After "The Wealth of Networks" the question if peer production is desirable and viable is answered. What remains is how to mix it with the market economy. If peer production is going to play that revolutionary role that Yochai Benkler predicts it will this shall be a crucial question for all kinds of businesses. And it is not trivial - as psychology shows (see for example: "Effort for Payment - a tale of two markets") monetary reward crowds out other incentives. We need to divide the work very carefully so that the market part does not destroy the peer production. And to make this precise division we need to know more about the psychological mechanism of incentives crowding out and also about the economic feasibility of provisioning a particular work by peer production. Even a nonprofit organisation needs pay some bills - and what are for profit business models compatible with peer production? Some first answers were worked out by the Open Source and Free Software movements (for example
Open Source Case for Business), but I have not found any more systematic treatment of that subject - a framework guiding us when evaluating not yet discovered business models.

1 comment:

Composing said...

I think the really interesting thing is that for a long time paid, exchange economies have driven out gifting ones. And suddenly, on the internet, that's being reversed.

Suddenly, gift-economies are able to compete with, and out-perform, exchange economies. My guess is that this is something to do with scale : there comes a time when you cross a threshold of number of people, and the cheaper, asynchronous co-ordination of gifting is more effective than the more expensive synchronous co-ordination of payment.
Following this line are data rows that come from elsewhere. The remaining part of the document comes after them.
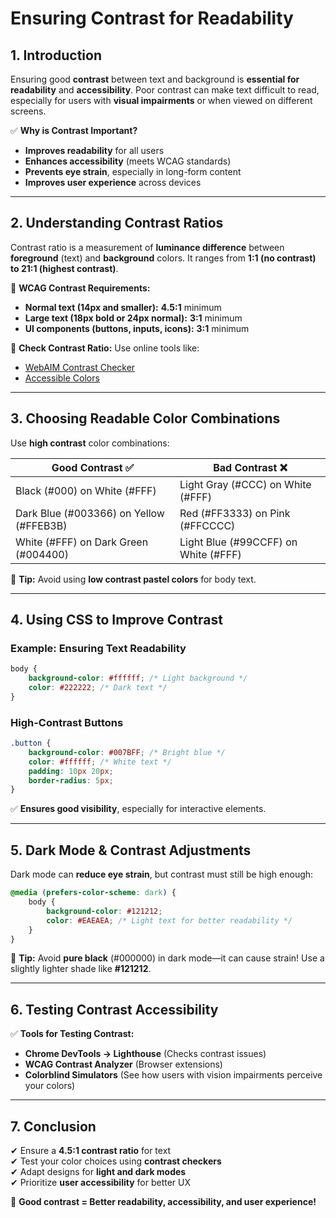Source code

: # **Ensuring Contrast for Readability**  

## **1. Introduction**  
Ensuring good **contrast** between text and background is **essential for readability** and **accessibility**. Poor contrast can make text difficult to read, especially for users with **visual impairments** or when viewed on different screens.  

✅ **Why is Contrast Important?**  
- **Improves readability** for all users  
- **Enhances accessibility** (meets WCAG standards)  
- **Prevents eye strain**, especially in long-form content  
- **Improves user experience** across devices  

---

## **2. Understanding Contrast Ratios**  
Contrast ratio is a measurement of **luminance difference** between **foreground** (text) and **background** colors. It ranges from **1:1 (no contrast) to 21:1 (highest contrast)**.  

📌 **WCAG Contrast Requirements:**  
- **Normal text (14px and smaller):** **4.5:1** minimum  
- **Large text (18px bold or 24px normal):** **3:1** minimum  
- **UI components (buttons, inputs, icons):** **3:1** minimum  

🔗 **Check Contrast Ratio:** Use online tools like:  
- [WebAIM Contrast Checker](https://webaim.org/resources/contrastchecker/)  
- [Accessible Colors](https://accessible-colors.com/)  

---

## **3. Choosing Readable Color Combinations**  
Use **high contrast** color combinations:  

| Good Contrast ✅ | Bad Contrast ❌ |
|-----------------|----------------|
| Black (#000) on White (#FFF) | Light Gray (#CCC) on White (#FFF) |
| Dark Blue (#003366) on Yellow (#FFEB3B) | Red (#FF3333) on Pink (#FFCCCC) |
| White (#FFF) on Dark Green (#004400) | Light Blue (#99CCFF) on White (#FFF) |

📌 **Tip:** Avoid using **low contrast pastel colors** for body text.  

---

## **4. Using CSS to Improve Contrast**  
### **Example: Ensuring Text Readability**  
```css
body {
    background-color: #ffffff; /* Light background */
    color: #222222; /* Dark text */
}
```
### **High-Contrast Buttons**  
```css
.button {
    background-color: #007BFF; /* Bright blue */
    color: #ffffff; /* White text */
    padding: 10px 20px;
    border-radius: 5px;
}
```
✅ **Ensures good visibility**, especially for interactive elements.  

---

## **5. Dark Mode & Contrast Adjustments**  
Dark mode can **reduce eye strain**, but contrast must still be high enough:  
```css
@media (prefers-color-scheme: dark) {
    body {
        background-color: #121212;
        color: #EAEAEA; /* Light text for better readability */
    }
}
```
📌 **Tip:** Avoid **pure black** (#000000) in dark mode—it can cause strain! Use a slightly lighter shade like **#121212**.  

---

## **6. Testing Contrast Accessibility**  
✅ **Tools for Testing Contrast:**  
- **Chrome DevTools → Lighthouse** (Checks contrast issues)  
- **WCAG Contrast Analyzer** (Browser extensions)  
- **Colorblind Simulators** (See how users with vision impairments perceive your colors)  

---

## **7. Conclusion**  
✔ Ensure a **4.5:1 contrast ratio** for text  
✔ Test your color choices using **contrast checkers**  
✔ Adapt designs for **light and dark modes**  
✔ Prioritize **user accessibility** for better UX  

🚀 **Good contrast = Better readability, accessibility, and user experience!**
Obviously, as Benkler says, the wider distribution of productive capital is a necessary precondition.

I think I have a three-part answer to the "how to make money" question.

1) In the short term, you sell services around the peer-produced information products. That can be anything from customized modification of free-code, renting server-space, through to some higher-level reviewing, indexing, derivitive services.

The problem is, these become commoditised really quickly. That's why everyone from Sourceforge to MySpace to Google is offering you gallons of free hosting for your content in return for an infinitessimal advertising revenue.

I recently got a bit annoyed when I discovered that I couldn't create any more "sets" on my free Flickr account. But I see the point. Flickr give away commodity hosting, but require me to pay for access to a higher value, highly abstract categorisation resource. Ironically I can have free disk-space but not free name-space.

I don't think this will last. Competition will commodify "sets" just as it commodified disc sectors. But I think it's an experiment that shows Flickr are looking in the right direction.

2) To avoid getting commoditised, you have to look more closely into two strategies : what Umair Haque is calling "edge competencies", and what OReilly is calling "data inside". How do you become a non-commodity, essential hub / partner in an ecosystem of peer-production, in such a way that people have to pay you?

EBay, Amazon and Google can all take a cut of transactions you do through them, because the peer-production is inalienable from their service. The challenge is how to get yourself into this position.

3) Ultimately though, we're moving towards full Netocracy, where links (or live attentional connections) start to be valued and "imploitable" in themselves. I'll give away content because the connection with the audience is *more* valuable to me than any money I can make. At first we'll asssume that this is simply a kind of investment, because, ultimately, downstream we *will* be cashing out those links into real money. But money itself is is something we might persue without worrying about how we actually spend it - sure, ultimately it will buy us food, but we may hold on to it and invest it for decades before we end up eating it.

In the same way, we may hold on to, and invest in, and trade links for decades before we finally expect them to be "exploited" (converted back into money).

So as our recognition of netocracy grows, we'll worry less about the ultimate payment and more about how our peer-production is helping with our link portfolio.